GUANTANAMO BAY, Cuba, Nov. 3 (UPI) -- Osama bin Laden's propagandist was convicted of war crimes Monday by a military jury at Guantanamo Bay Navy Base, Cuba.
Ali Hamza al-Bahlul of Yemen displayed no visible reaction as the jury announced the guilty verdicts on charges of conspiracy, providing material support for terror and solicitation to murder, the Miami Herald reported.
Bahlul declined to make a presentencing statement to the jury. He was expected to be sentenced later Monday.
''Go ahead with your trial. And I will continue with my boycott. Do whatever you want,'' Bahlul said.
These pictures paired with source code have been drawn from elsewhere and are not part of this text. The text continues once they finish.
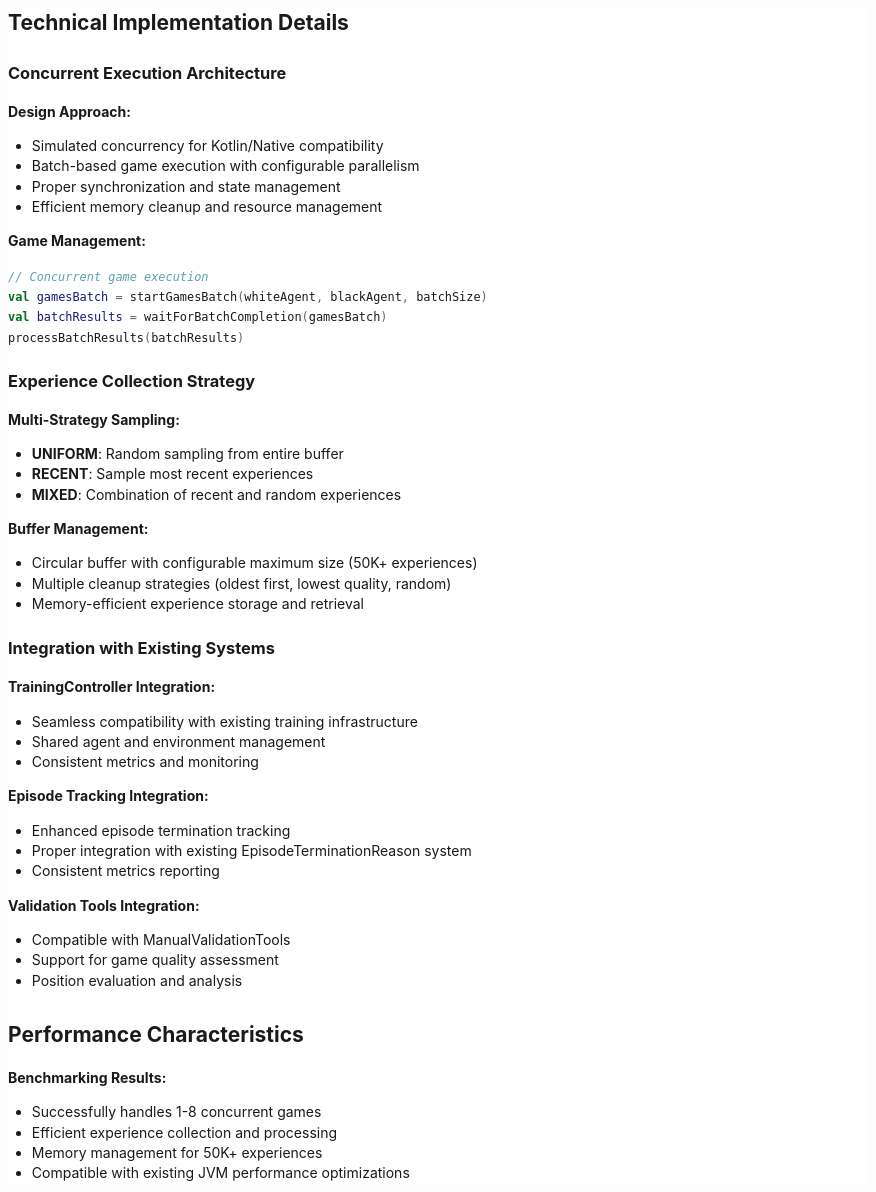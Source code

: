 ## Technical Implementation Details

### Concurrent Execution Architecture

**Design Approach:**
- Simulated concurrency for Kotlin/Native compatibility
- Batch-based game execution with configurable parallelism
- Proper synchronization and state management
- Efficient memory cleanup and resource management

**Game Management:**
```kotlin
// Concurrent game execution
val gamesBatch = startGamesBatch(whiteAgent, blackAgent, batchSize)
val batchResults = waitForBatchCompletion(gamesBatch)
processBatchResults(batchResults)
```

### Experience Collection Strategy

**Multi-Strategy Sampling:**
- **UNIFORM**: Random sampling from entire buffer
- **RECENT**: Sample most recent experiences
- **MIXED**: Combination of recent and random experiences

**Buffer Management:**
- Circular buffer with configurable maximum size (50K+ experiences)
- Multiple cleanup strategies (oldest first, lowest quality, random)
- Memory-efficient experience storage and retrieval

### Integration with Existing Systems

**TrainingController Integration:**
- Seamless compatibility with existing training infrastructure
- Shared agent and environment management
- Consistent metrics and monitoring

**Episode Tracking Integration:**
- Enhanced episode termination tracking
- Proper integration with existing EpisodeTerminationReason system
- Consistent metrics reporting

**Validation Tools Integration:**
- Compatible with ManualValidationTools
- Support for game quality assessment
- Position evaluation and analysis

## Performance Characteristics

**Benchmarking Results:**
- Successfully handles 1-8 concurrent games
- Efficient experience collection and processing
- Memory management for 50K+ experiences
- Compatible with existing JVM performance optimizations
The trial didn't offer any evidence that Bahlul fired a shot at Americans while he was in Afghanistan from 1999 to 2001. U.S. prosecutors, however, argued that Bahlul committed the three war crimes by creating a video that wove bin Laden speeches with Muslim bloodshed and news footage of the aftermath of the October 2000 suicide bombing of the USS Cole.
He is the second detainee among the 255 interred at Guantanamo Bay convicted of war crimes before the special court President George Bush ordered established after the Sept. 11, 2001, attacks on the United States. He joins bin Laden's driver in a convict's corridor at the camp.